Cyber Threat Intelligence Sharing as a Force Multiplier
Force Multiplication: Past and Present
For millennia, military leaders have looked for new tactical and technological means of magnifying their existing strategic resources. Stronger armor, higher walls, and more reliable means of communication and navigation are all examples of innovation as ‘force multiplication.’ The historic consequences of these technologies have shaped empires, economies, and civilizations through the ages.
Today, the battlefield has moved online and, in cyberspace, traditional distinctions between military, criminal, and civilian arenas have become increasingly blurred. Digital defenders need to leverage every means at their disposal to maximize protections for the networks and infrastructure of businesses, governments, and citizens.
Disrupting malicious cyber activity across a more complex attack surface requires numerous force-multiplying technologies and approaches. Cyber threat intelligence (CTI), as one such tool, has the potential to be truly transformative in this ongoing battle to secure our digital ecosystem.

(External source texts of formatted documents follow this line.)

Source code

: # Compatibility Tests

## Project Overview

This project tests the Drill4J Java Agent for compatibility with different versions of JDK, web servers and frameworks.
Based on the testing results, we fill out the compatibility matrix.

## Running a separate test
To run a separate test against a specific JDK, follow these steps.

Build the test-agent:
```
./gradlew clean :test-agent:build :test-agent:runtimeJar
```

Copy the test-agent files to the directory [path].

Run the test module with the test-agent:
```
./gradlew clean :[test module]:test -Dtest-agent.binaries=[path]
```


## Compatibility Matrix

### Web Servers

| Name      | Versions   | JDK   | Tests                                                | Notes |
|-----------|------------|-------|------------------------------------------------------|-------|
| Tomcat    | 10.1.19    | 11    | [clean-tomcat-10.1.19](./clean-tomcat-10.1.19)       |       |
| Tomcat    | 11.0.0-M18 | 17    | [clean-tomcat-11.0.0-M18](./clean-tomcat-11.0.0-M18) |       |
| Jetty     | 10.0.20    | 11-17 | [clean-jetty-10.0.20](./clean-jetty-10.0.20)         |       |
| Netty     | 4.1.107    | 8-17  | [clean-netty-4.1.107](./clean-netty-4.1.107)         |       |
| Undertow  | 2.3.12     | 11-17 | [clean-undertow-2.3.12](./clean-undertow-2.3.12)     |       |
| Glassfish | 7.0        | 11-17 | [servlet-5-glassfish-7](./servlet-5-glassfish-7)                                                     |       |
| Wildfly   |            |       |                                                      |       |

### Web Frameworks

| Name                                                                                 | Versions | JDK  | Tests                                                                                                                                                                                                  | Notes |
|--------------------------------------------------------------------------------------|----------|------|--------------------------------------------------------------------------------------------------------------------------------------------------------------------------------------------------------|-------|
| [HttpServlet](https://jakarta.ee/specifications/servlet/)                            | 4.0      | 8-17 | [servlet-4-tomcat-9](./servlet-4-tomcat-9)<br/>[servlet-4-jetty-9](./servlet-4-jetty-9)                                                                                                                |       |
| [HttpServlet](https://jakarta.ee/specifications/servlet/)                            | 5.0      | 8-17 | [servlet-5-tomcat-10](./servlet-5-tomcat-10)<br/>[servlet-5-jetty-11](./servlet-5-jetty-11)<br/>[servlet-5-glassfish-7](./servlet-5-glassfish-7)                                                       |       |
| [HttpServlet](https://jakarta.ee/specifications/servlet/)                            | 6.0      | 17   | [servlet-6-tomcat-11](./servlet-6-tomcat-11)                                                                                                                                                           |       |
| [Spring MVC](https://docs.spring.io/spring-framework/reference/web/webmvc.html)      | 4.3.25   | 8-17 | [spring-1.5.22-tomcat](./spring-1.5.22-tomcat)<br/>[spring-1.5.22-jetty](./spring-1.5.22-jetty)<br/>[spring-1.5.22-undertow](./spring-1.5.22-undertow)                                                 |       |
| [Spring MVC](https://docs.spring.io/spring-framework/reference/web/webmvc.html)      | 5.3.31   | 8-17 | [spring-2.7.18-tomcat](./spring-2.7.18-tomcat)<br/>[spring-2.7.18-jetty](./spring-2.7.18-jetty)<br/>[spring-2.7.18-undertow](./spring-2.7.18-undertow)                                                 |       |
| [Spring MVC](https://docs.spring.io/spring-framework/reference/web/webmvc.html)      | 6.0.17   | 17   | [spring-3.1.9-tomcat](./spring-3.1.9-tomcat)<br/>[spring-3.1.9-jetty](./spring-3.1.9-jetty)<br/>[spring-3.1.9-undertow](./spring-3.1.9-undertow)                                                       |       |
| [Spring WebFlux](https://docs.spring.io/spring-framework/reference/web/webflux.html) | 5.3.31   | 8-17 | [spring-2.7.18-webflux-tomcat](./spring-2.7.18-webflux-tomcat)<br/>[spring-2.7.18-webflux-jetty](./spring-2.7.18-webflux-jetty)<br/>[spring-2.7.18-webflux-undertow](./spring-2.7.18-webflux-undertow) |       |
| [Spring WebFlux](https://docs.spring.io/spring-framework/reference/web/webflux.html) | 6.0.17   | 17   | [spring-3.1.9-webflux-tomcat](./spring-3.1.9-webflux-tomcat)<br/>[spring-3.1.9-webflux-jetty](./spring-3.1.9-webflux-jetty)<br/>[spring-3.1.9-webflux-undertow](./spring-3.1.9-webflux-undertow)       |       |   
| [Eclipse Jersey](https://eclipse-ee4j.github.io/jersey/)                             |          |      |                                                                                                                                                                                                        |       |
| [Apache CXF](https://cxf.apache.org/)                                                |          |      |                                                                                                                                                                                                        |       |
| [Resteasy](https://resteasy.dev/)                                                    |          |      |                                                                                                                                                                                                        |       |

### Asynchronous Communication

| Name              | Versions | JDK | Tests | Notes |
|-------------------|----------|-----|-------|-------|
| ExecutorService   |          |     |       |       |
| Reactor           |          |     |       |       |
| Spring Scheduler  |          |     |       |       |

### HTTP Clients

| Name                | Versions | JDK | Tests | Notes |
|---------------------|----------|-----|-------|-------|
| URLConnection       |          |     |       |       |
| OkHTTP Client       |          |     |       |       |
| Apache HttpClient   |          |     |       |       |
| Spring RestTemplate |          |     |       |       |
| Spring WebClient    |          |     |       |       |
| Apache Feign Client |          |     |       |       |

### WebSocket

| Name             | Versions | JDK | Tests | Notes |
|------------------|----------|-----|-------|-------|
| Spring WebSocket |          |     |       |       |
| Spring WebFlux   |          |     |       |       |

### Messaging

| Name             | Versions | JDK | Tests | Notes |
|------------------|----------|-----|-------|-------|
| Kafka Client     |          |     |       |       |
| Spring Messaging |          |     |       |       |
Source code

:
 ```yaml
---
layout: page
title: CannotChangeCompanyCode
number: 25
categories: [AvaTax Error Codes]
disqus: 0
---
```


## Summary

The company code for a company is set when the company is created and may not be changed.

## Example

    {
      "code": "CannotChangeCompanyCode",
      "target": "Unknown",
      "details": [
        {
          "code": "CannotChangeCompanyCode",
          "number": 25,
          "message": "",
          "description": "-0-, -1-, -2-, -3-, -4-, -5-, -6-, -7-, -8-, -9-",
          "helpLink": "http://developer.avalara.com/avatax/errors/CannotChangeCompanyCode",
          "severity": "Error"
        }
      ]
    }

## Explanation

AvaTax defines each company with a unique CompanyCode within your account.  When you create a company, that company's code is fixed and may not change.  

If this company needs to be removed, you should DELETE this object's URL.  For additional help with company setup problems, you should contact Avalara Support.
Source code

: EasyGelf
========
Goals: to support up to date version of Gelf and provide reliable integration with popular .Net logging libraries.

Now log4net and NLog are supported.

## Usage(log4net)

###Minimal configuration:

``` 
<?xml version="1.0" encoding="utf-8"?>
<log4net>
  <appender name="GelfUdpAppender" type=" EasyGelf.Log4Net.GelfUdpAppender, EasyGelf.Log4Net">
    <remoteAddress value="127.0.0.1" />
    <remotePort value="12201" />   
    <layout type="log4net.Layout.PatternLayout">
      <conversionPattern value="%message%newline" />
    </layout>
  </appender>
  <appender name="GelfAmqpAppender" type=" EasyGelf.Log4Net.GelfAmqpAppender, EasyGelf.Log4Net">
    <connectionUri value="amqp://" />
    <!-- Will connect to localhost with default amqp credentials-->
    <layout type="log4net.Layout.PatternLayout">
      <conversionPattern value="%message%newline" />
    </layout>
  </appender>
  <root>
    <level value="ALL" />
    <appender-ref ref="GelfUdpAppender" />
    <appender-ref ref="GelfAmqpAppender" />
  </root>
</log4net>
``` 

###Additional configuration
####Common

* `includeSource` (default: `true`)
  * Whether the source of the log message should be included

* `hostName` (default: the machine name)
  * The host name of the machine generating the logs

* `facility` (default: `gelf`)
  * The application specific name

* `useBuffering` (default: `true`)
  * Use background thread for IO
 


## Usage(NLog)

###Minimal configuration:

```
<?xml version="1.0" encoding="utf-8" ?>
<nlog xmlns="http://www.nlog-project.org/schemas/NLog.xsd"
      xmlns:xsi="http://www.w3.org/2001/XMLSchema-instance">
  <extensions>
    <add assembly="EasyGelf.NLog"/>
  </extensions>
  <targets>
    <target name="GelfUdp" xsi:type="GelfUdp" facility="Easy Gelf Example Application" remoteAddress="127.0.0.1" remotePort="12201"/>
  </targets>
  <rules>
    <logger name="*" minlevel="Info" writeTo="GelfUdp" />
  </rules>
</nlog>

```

Getting Ahead of the Curve
Although we tend to think in terms of keeping adversaries “out” — of our networks, systems, or files — cybersecurity is not a binary state. Whereas the “boom” is the goal of a missile attack or a terrorist plot, the hack is rarely the goal of malicious actors. They have some other purpose in mind and the hack is just one step of many towards that end. As a result, network defenders get multiple opportunities to prevent the bad guys from achieving their ultimate objectives both prior (prevention, protection, mitigation) and subsequent (response, recovery) to the hack.
For example, while a malicious actor may get into your network, they could still be prevented from moving laterally. Or they may get into the network and move laterally, but still be prevented from escalating access privileges and reaching their target data. They may even access the information that they’re seeking, and still be prevented from exfiltrating that data.
All these examples are defensive successes. The adversary has failed to achieve their goal, despite successfully ‘hacking’ into the victim’s infrastructure. The question therefore becomes, “How can we shift our thinking about cybersecurity toward this more holistic defensive approach?” Depending on the adversary’s tactics, disruption may be more desirable or viable at different points in the kill chain. Understanding where defensive efforts will be most effective therefore requires us to understand adversaries’ preferred tactics and techniques.
This is where CTI comes into play, enabling defenders to get ahead of the curve:
“Cyber intelligence seeks to understand and characterize things like: what sort of attack actions have occurred and are likely to occur; how can these actions be detected and recognized; how can they be mitigated; who are the relevant threat actors; what are they trying to achieve; what are their capabilities, in the form of tactics, techniques, and procedures (TTP) they have leveraged over time and are likely to leverage in the future; what sort of vulnerabilities, misconfigurations, or weaknesses they are likely to target; what actions have they taken in the past; etc.” — Sean Barnum, Software Assurance Principal, MITRE
Achieving this kind of strategic awareness on a sustained basis requires two criteria to be met:
- Broad intelligence visibility into the cyber threat landscape
- Standardized analytic approaches for that information
CTI via CTA as a Force Multiplier
The first criterion hinges on organizations with partial visibility being willing to pool their threat intelligence data, as modelled by the Cyber Threat Alliance (CTA). No one actor or cybersecurity provider has sufficient spread across industry verticals and geographies to see the full picture of adversarial activity in all its contexts. Corporate siloing of threat intelligence data is counterproductive to the broader security of the global digital ecosystem, while sharing can be a net positive — even for individual companies — over the long-run.
Every vendor has its unique comparative advantage in terms of visibility into industry niches. By combining this visibility through CTA membership, sharing via our automated platform, and distribution of pre-publication analysis and research findings across our membership, we can get closer to an unimpeded vantage point over the threat landscape while ensuring that the benefits of this improved visibility are equitably distributed.
Intelligence sharing at speed and scale is the principal motivation of the second criterion. CTI as expressed through MITRE’s STIX framework with context, including malware analysis, targeted industry sector, and information about adversary tactics, techniques, and procedures organized around the MITRE ATT&CK framework, can deliver on this requirement. This is why CTA mandates that our members make use of these frameworks, which allow data points to be cross-referenced, validated, and interpreted within a consistent frame. Our pooled data is more reliable and, crucially, more readily actionable as a result.
CTA has grown steadily since our founding, with sustained improvements to our technical and organizational infrastructure to meet the needs of our members as they evolve with the threat landscape. Our model of force multiplication through sharing and operational collaboration rests on a combination of individual value for our members and their interest in acting collectively for the common good.
As our membership continues to grow in size and diversity, the threat data shared by our members increases along those same dimensions. Each of our members therefore has access to a larger volume of more nuanced CTI data than they would otherwise have. This empowers them to make smarter decisions in deploying their existing resources, which in turn amplifies the efficacy of their defensive and analytic efforts, meaning stronger and more reliable protections for all.